Saved entries
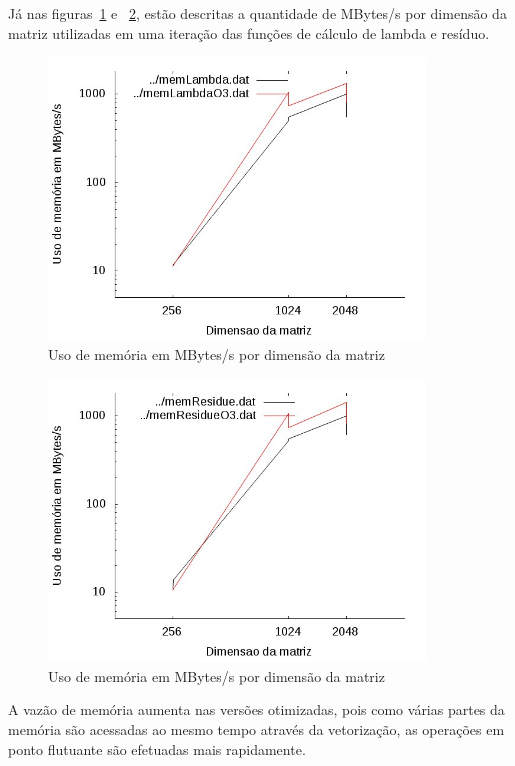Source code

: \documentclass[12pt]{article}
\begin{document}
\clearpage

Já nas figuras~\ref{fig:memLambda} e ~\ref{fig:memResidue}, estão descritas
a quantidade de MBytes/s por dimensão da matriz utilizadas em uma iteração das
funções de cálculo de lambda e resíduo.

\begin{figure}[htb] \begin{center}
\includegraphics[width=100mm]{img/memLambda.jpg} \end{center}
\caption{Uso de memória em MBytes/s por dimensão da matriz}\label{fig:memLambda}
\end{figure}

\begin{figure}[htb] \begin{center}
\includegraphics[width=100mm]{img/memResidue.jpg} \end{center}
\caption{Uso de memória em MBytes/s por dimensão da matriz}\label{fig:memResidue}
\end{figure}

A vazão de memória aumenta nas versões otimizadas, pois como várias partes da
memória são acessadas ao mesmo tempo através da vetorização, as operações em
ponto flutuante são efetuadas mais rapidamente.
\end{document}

...

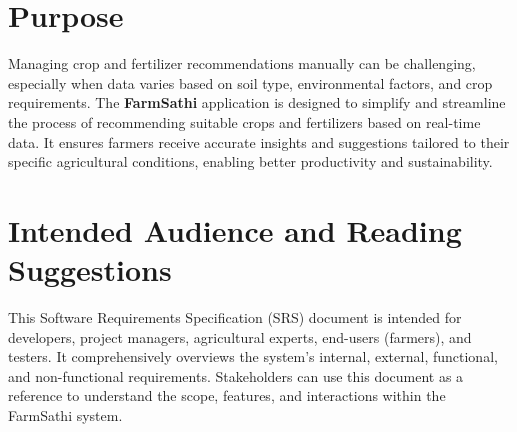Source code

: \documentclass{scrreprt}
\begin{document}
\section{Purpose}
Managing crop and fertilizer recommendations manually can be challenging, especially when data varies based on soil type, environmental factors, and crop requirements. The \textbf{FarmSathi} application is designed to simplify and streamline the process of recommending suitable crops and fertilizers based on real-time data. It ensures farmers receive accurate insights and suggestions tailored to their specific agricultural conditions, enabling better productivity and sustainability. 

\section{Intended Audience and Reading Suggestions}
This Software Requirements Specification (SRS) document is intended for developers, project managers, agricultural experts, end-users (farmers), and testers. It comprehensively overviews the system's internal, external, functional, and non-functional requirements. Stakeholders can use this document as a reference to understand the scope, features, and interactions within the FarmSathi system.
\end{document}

§ ABOUT THIS TASK: From the records above, return each line where "matriz" occurs.

§ RESPONSE TO THIS TASK:
a quantidade de MBytes/s por dimensão da matriz utilizadas em uma iteração das
\caption{Uso de memória em MBytes/s por dimensão da matriz}\label{fig:memLambda}
\caption{Uso de memória em MBytes/s por dimensão da matriz}\label{fig:memResidue}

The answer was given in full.